(Extracted records)
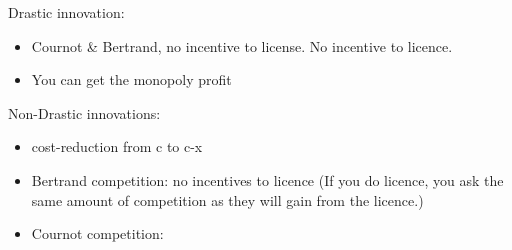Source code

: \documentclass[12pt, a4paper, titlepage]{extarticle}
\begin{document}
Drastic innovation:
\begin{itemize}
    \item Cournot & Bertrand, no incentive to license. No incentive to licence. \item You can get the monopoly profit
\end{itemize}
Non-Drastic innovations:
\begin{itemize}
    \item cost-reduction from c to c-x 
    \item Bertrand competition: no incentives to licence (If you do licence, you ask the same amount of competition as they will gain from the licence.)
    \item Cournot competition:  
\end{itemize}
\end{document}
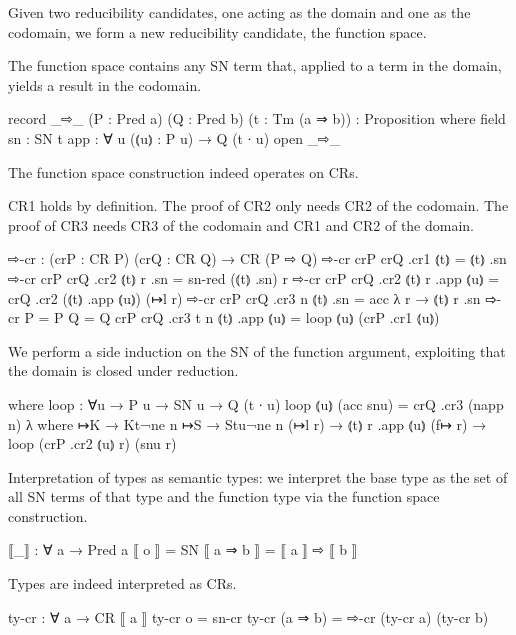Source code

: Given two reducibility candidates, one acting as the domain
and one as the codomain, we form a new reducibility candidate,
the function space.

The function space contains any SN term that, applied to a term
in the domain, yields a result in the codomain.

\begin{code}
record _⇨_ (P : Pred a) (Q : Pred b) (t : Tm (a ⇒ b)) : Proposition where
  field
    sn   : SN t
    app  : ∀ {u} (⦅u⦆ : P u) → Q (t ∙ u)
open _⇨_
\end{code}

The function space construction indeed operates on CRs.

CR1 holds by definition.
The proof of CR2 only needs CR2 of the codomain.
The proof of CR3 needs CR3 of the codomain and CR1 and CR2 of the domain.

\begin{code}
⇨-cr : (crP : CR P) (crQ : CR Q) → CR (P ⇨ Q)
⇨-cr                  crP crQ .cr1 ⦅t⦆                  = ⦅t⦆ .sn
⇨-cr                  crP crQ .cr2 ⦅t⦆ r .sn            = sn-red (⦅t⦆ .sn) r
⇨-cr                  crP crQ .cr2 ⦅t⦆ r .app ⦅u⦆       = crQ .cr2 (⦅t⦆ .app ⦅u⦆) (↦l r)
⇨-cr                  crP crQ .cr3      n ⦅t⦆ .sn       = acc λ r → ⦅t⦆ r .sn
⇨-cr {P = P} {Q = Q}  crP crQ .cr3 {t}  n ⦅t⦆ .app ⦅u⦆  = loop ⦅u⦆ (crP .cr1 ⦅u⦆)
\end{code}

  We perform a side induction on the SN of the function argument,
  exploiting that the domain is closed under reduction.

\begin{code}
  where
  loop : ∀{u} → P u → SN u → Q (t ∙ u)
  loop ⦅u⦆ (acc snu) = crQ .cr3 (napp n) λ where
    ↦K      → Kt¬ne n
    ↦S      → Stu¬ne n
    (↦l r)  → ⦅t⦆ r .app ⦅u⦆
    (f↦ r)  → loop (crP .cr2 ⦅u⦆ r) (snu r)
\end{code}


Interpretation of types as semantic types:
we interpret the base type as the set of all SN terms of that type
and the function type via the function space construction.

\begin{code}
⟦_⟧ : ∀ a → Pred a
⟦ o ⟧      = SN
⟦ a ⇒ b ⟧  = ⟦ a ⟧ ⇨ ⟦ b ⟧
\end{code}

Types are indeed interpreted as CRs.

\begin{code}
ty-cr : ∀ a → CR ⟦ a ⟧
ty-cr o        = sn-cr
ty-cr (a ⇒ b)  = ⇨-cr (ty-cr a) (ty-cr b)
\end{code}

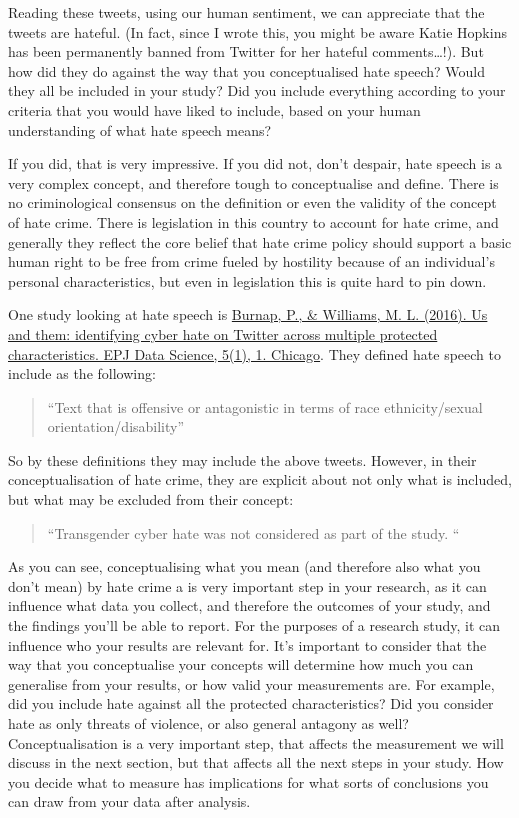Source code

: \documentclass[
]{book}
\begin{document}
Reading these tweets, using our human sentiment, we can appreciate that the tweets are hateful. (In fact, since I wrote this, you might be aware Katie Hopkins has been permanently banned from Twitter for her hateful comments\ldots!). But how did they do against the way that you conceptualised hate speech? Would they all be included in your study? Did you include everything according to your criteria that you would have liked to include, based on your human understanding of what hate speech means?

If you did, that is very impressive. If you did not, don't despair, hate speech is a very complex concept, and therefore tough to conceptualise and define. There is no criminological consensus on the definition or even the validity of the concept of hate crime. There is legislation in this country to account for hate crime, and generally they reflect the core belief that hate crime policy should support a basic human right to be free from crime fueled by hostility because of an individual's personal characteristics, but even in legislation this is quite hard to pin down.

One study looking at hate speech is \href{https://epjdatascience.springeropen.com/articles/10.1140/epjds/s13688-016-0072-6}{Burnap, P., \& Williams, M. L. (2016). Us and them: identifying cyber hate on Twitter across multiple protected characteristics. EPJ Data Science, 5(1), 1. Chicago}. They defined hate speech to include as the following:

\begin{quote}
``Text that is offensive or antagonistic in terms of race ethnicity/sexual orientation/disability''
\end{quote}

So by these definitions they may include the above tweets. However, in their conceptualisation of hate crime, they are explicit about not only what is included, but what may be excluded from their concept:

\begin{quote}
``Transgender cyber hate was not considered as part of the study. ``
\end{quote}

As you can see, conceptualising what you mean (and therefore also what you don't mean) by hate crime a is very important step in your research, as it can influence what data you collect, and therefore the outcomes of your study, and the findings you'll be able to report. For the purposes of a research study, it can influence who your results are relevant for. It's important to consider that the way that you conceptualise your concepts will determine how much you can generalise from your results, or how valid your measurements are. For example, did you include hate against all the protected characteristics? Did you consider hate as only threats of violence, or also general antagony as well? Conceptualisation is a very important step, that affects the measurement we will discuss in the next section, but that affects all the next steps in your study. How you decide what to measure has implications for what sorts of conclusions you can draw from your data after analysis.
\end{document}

▸ TASK TO COMPLETE
Your answer should consist of every line from the entries that holds "documentclass".

▸ RESULT FOR THIS EXERCISE
: \documentclass[12pt, a4paper, titlepage]{extarticle}
: \documentclass[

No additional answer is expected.